As you do this, you will notice Photoshop update the Content-Aware Fill preview. Hold down the Option key (Mac), Alt key (PC) to temporarily switch the Sampling Brush tool from the Erase mode to the Add mode. Should you need to, the Lasso and Polygonal Lasso tools (L) can be used to refine the original selection area. You can click and drag to add to the selection, or hold down the Option key (Mac) or Alt key (PC) to subtract and make use of the buttons in the Lasso tool mode Options bar to modify the selection edit behaviour. In the Content-Aware Fill panel Sampling Options section you can adjust the opacity of the shaded area, or change the colour if necessary. By default, the shaded area indicates the Sampling area, but you can set this to indicate the Excluded areas instead. The Fill settings section can then be used to adjust the sampling adaptation method. The Color Adaptation settings allow the colour and contrast to adapt, which can be critical if blending on top of smooth tone areas, such as when removing clouds from a clear blue sky. The Rotation Adaptation determines how much the Content-Aware Fill can flexibly rotate the sampled pixels to create a better match. With higher Rotation Adaptation settings, the Content-Aware Fill will be more randomly rotated. With the Venice scene, I needed to set this to ‘None’, so that the lines of the windows were kept more rigid. Then, under the Output settings you can choose to output to a Duplicate layer, the current layer, or to a new layer, that contains just the Content- Aware Filled pixels.

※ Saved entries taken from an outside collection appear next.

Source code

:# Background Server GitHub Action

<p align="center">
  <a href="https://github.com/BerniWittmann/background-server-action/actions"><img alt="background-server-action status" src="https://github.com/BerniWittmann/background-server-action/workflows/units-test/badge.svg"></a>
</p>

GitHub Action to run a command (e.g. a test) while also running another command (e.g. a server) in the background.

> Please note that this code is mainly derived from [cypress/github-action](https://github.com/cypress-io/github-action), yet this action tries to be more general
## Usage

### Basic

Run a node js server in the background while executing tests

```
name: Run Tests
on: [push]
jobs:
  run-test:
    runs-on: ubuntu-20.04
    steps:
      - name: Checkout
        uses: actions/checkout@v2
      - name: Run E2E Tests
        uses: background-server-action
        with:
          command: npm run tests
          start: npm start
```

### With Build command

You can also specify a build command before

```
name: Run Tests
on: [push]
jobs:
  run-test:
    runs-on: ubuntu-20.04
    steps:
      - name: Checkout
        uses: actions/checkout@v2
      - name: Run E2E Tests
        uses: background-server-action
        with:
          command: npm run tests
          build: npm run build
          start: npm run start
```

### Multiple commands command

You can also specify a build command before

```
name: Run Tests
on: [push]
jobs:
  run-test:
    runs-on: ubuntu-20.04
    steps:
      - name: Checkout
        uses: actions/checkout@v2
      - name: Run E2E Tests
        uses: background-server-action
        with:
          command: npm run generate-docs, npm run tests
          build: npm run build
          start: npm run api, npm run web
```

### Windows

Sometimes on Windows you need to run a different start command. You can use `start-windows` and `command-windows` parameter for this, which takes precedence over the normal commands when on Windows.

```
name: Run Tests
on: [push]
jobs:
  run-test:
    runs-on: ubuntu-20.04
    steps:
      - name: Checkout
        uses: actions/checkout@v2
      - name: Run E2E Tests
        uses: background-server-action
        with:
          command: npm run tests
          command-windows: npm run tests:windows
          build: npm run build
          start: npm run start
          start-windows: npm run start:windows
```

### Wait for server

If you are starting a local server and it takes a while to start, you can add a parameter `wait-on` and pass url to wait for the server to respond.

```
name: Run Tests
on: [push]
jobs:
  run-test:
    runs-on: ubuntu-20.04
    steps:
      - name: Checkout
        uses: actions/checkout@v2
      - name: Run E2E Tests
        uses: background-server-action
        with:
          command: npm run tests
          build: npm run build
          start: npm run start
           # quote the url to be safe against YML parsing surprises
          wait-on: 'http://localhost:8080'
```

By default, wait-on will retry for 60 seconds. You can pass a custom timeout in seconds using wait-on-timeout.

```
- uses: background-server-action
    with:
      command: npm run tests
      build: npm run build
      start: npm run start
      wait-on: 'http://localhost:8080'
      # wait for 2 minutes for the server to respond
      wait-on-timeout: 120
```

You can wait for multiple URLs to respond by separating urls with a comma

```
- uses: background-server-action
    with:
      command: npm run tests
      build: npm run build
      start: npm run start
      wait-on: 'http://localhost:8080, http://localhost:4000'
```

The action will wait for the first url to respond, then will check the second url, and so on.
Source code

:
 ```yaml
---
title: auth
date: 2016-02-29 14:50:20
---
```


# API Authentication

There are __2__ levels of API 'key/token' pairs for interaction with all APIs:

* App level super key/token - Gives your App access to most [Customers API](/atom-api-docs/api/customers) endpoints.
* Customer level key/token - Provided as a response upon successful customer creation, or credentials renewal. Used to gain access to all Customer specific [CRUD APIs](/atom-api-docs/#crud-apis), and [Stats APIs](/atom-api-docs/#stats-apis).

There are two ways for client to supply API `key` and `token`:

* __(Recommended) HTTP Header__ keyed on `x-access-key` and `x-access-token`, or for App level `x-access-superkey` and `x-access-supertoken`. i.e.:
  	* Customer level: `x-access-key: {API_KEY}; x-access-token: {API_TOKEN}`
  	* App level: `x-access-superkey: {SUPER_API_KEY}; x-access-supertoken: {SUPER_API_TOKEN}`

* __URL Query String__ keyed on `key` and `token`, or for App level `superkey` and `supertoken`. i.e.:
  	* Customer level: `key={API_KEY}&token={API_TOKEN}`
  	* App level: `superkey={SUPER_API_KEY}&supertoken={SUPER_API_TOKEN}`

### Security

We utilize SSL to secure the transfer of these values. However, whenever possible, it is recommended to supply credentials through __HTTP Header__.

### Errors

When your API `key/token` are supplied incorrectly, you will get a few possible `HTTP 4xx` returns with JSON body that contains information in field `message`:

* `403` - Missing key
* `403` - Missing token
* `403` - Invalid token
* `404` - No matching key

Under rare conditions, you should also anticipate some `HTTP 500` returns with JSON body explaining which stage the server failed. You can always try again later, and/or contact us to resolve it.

New Content-Aware Fill Controls

Content-Aware Fill

The following steps show how I was able to quickly and simply remove the distracting poster that was hanging outside this museum in Venice. By using the new Content-Aware Fill mode in Photoshop I was able to remove the poster completely and full from the surrounding areas for a clean end result.

Make a selection

Select the Rectangular Marquee tool (M) and create a simple selection of the poster. Go to Edit > Content-Aware Fill. Here, you can see the selected area in the document window surrounded by a green overlay that represents the area the Content-Aware Fill was sampling from to fill in the selection.

Fill Preview panel

This screen shot shows the Content-Aware Fill panel controls alongside the Content-Aware Fill Preview panel. The initial fill using the default settings was not too bad, but the window detail in the selection area was somewhat distorted. This could be improved by editing the Fill Settings and the sample area.

Refine area

To refine the sample area select the Sampling Brush tool (B) from the Content-Aware Fill Tools panel and paint over the green overlay to delete from the sampled area. Leave the Color Adaptation and Rotation Adaptation settings as they are, but experiment with the Enable the Scale option to see what gives the best result.

Output settings

In the Content-Aware Fill panel Output Settings section, set the Output to New Layer and click OK. This will apply the Content-Aware Fill to the selected area, which will be output to a separate new layer in the Layers panel, preserving the original image on the Background layer.